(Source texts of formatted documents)
+++

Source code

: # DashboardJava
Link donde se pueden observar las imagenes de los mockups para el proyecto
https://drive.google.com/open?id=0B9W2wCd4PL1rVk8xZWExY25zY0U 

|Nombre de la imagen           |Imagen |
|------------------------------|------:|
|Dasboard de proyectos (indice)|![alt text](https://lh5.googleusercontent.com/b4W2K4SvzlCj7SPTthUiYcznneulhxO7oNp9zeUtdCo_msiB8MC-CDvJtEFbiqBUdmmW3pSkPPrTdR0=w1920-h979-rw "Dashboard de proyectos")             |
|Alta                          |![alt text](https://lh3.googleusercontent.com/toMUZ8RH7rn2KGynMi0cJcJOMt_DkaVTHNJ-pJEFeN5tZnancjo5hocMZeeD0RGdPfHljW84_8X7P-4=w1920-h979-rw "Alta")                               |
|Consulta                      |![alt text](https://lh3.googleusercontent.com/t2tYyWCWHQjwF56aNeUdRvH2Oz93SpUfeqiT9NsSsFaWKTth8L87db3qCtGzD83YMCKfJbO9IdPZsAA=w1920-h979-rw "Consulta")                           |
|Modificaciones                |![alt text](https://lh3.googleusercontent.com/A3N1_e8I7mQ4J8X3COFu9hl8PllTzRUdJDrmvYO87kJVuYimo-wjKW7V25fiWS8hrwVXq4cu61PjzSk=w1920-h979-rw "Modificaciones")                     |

+++

Exercise:
Take the line holding "de la imagen" and the lines after it through the end of the entries. Retype them exactly and add nothing.

Your solution:
|Nombre de la imagen           |Imagen |
|------------------------------|------:|
|Dasboard de proyectos (indice)|![alt text](https://lh5.googleusercontent.com/b4W2K4SvzlCj7SPTthUiYcznneulhxO7oNp9zeUtdCo_msiB8MC-CDvJtEFbiqBUdmmW3pSkPPrTdR0=w1920-h979-rw "Dashboard de proyectos")             |
|Alta                          |![alt text](https://lh3.googleusercontent.com/toMUZ8RH7rn2KGynMi0cJcJOMt_DkaVTHNJ-pJEFeN5tZnancjo5hocMZeeD0RGdPfHljW84_8X7P-4=w1920-h979-rw "Alta")                               |
|Consulta                      |![alt text](https://lh3.googleusercontent.com/t2tYyWCWHQjwF56aNeUdRvH2Oz93SpUfeqiT9NsSsFaWKTth8L87db3qCtGzD83YMCKfJbO9IdPZsAA=w1920-h979-rw "Consulta")                           |
|Modificaciones                |![alt text](https://lh3.googleusercontent.com/A3N1_e8I7mQ4J8X3COFu9hl8PllTzRUdJDrmvYO87kJVuYimo-wjKW7V25fiWS8hrwVXq4cu61PjzSk=w1920-h979-rw "Modificaciones")                     |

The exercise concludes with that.